*Collected data*:
○ ○ ○ ○

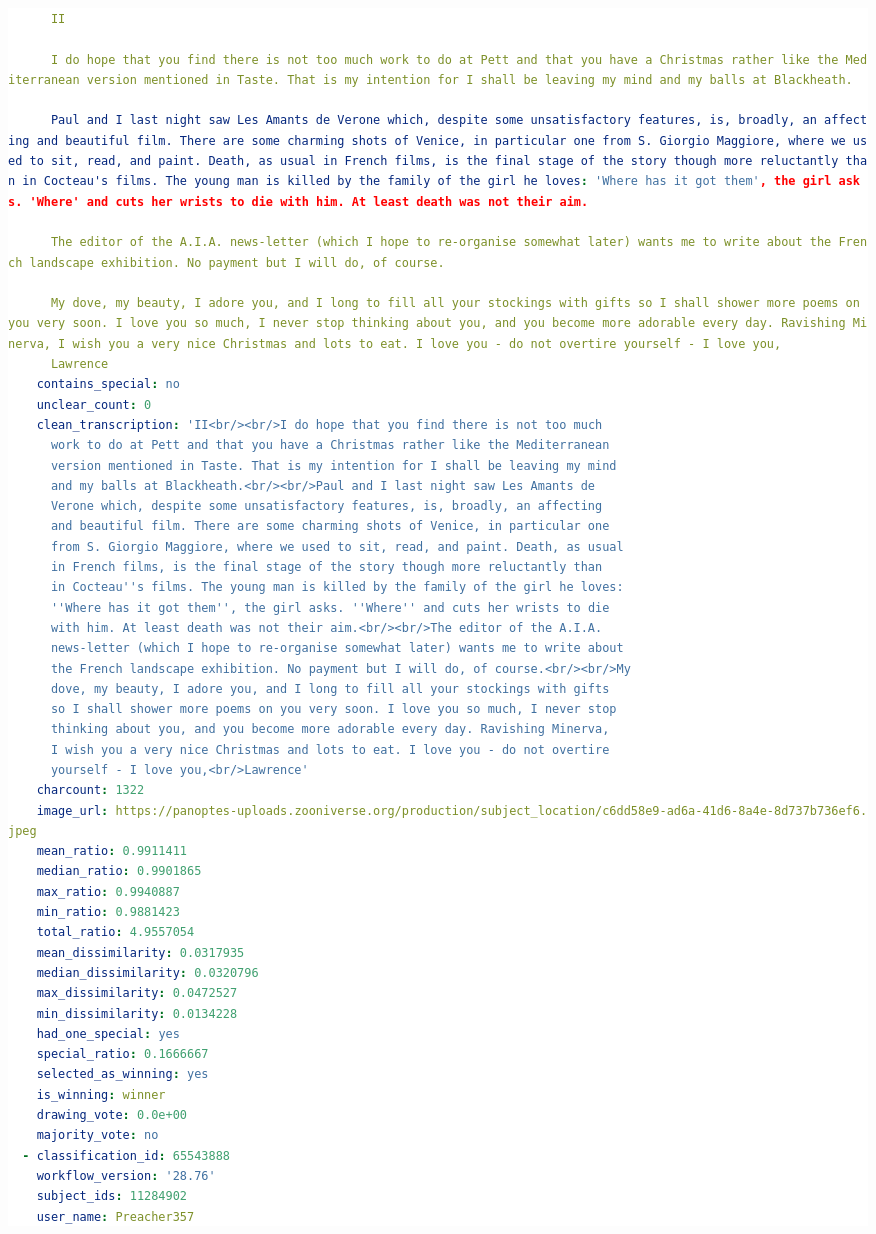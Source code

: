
 ```yaml
      II

      I do hope that you find there is not too much work to do at Pett and that you have a Christmas rather like the Mediterranean version mentioned in Taste. That is my intention for I shall be leaving my mind and my balls at Blackheath.

      Paul and I last night saw Les Amants de Verone which, despite some unsatisfactory features, is, broadly, an affecting and beautiful film. There are some charming shots of Venice, in particular one from S. Giorgio Maggiore, where we used to sit, read, and paint. Death, as usual in French films, is the final stage of the story though more reluctantly than in Cocteau's films. The young man is killed by the family of the girl he loves: 'Where has it got them', the girl asks. 'Where' and cuts her wrists to die with him. At least death was not their aim.

      The editor of the A.I.A. news-letter (which I hope to re-organise somewhat later) wants me to write about the French landscape exhibition. No payment but I will do, of course.

      My dove, my beauty, I adore you, and I long to fill all your stockings with gifts so I shall shower more poems on you very soon. I love you so much, I never stop thinking about you, and you become more adorable every day. Ravishing Minerva, I wish you a very nice Christmas and lots to eat. I love you - do not overtire yourself - I love you,
      Lawrence
    contains_special: no
    unclear_count: 0
    clean_transcription: 'II<br/><br/>I do hope that you find there is not too much
      work to do at Pett and that you have a Christmas rather like the Mediterranean
      version mentioned in Taste. That is my intention for I shall be leaving my mind
      and my balls at Blackheath.<br/><br/>Paul and I last night saw Les Amants de
      Verone which, despite some unsatisfactory features, is, broadly, an affecting
      and beautiful film. There are some charming shots of Venice, in particular one
      from S. Giorgio Maggiore, where we used to sit, read, and paint. Death, as usual
      in French films, is the final stage of the story though more reluctantly than
      in Cocteau''s films. The young man is killed by the family of the girl he loves:
      ''Where has it got them'', the girl asks. ''Where'' and cuts her wrists to die
      with him. At least death was not their aim.<br/><br/>The editor of the A.I.A.
      news-letter (which I hope to re-organise somewhat later) wants me to write about
      the French landscape exhibition. No payment but I will do, of course.<br/><br/>My
      dove, my beauty, I adore you, and I long to fill all your stockings with gifts
      so I shall shower more poems on you very soon. I love you so much, I never stop
      thinking about you, and you become more adorable every day. Ravishing Minerva,
      I wish you a very nice Christmas and lots to eat. I love you - do not overtire
      yourself - I love you,<br/>Lawrence'
    charcount: 1322
    image_url: https://panoptes-uploads.zooniverse.org/production/subject_location/c6dd58e9-ad6a-41d6-8a4e-8d737b736ef6.jpeg
    mean_ratio: 0.9911411
    median_ratio: 0.9901865
    max_ratio: 0.9940887
    min_ratio: 0.9881423
    total_ratio: 4.9557054
    mean_dissimilarity: 0.0317935
    median_dissimilarity: 0.0320796
    max_dissimilarity: 0.0472527
    min_dissimilarity: 0.0134228
    had_one_special: yes
    special_ratio: 0.1666667
    selected_as_winning: yes
    is_winning: winner
    drawing_vote: 0.0e+00
    majority_vote: no
  - classification_id: 65543888
    workflow_version: '28.76'
    subject_ids: 11284902
    user_name: Preacher357
```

○ ○ ○ ○

*About this exercise*:
Your task is to reproduce every record exactly while omitting the pictures.

*Result below*:
Source code

:
 ```yaml
      II

      I do hope that you find there is not too much work to do at Pett and that you have a Christmas rather like the Mediterranean version mentioned in Taste. That is my intention for I shall be leaving my mind and my balls at Blackheath.

      Paul and I last night saw Les Amants de Verone which, despite some unsatisfactory features, is, broadly, an affecting and beautiful film. There are some charming shots of Venice, in particular one from S. Giorgio Maggiore, where we used to sit, read, and paint. Death, as usual in French films, is the final stage of the story though more reluctantly than in Cocteau's films. The young man is killed by the family of the girl he loves: 'Where has it got them', the girl asks. 'Where' and cuts her wrists to die with him. At least death was not their aim.

      The editor of the A.I.A. news-letter (which I hope to re-organise somewhat later) wants me to write about the French landscape exhibition. No payment but I will do, of course.

      My dove, my beauty, I adore you, and I long to fill all your stockings with gifts so I shall shower more poems on you very soon. I love you so much, I never stop thinking about you, and you become more adorable every day. Ravishing Minerva, I wish you a very nice Christmas and lots to eat. I love you - do not overtire yourself - I love you,
      Lawrence
    contains_special: no
    unclear_count: 0
    clean_transcription: 'II<br/><br/>I do hope that you find there is not too much
      work to do at Pett and that you have a Christmas rather like the Mediterranean
      version mentioned in Taste. That is my intention for I shall be leaving my mind
      and my balls at Blackheath.<br/><br/>Paul and I last night saw Les Amants de
      Verone which, despite some unsatisfactory features, is, broadly, an affecting
      and beautiful film. There are some charming shots of Venice, in particular one
      from S. Giorgio Maggiore, where we used to sit, read, and paint. Death, as usual
      in French films, is the final stage of the story though more reluctantly than
      in Cocteau''s films. The young man is killed by the family of the girl he loves:
      ''Where has it got them'', the girl asks. ''Where'' and cuts her wrists to die
      with him. At least death was not their aim.<br/><br/>The editor of the A.I.A.
      news-letter (which I hope to re-organise somewhat later) wants me to write about
      the French landscape exhibition. No payment but I will do, of course.<br/><br/>My
      dove, my beauty, I adore you, and I long to fill all your stockings with gifts
      so I shall shower more poems on you very soon. I love you so much, I never stop
      thinking about you, and you become more adorable every day. Ravishing Minerva,
      I wish you a very nice Christmas and lots to eat. I love you - do not overtire
      yourself - I love you,<br/>Lawrence'
    charcount: 1322
    image_url: https://panoptes-uploads.zooniverse.org/production/subject_location/c6dd58e9-ad6a-41d6-8a4e-8d737b736ef6.jpeg
    mean_ratio: 0.9911411
    median_ratio: 0.9901865
    max_ratio: 0.9940887
    min_ratio: 0.9881423
    total_ratio: 4.9557054
    mean_dissimilarity: 0.0317935
    median_dissimilarity: 0.0320796
    max_dissimilarity: 0.0472527
    min_dissimilarity: 0.0134228
    had_one_special: yes
    special_ratio: 0.1666667
    selected_as_winning: yes
    is_winning: winner
    drawing_vote: 0.0e+00
    majority_vote: no
  - classification_id: 65543888
    workflow_version: '28.76'
    subject_ids: 11284902
    user_name: Preacher357
```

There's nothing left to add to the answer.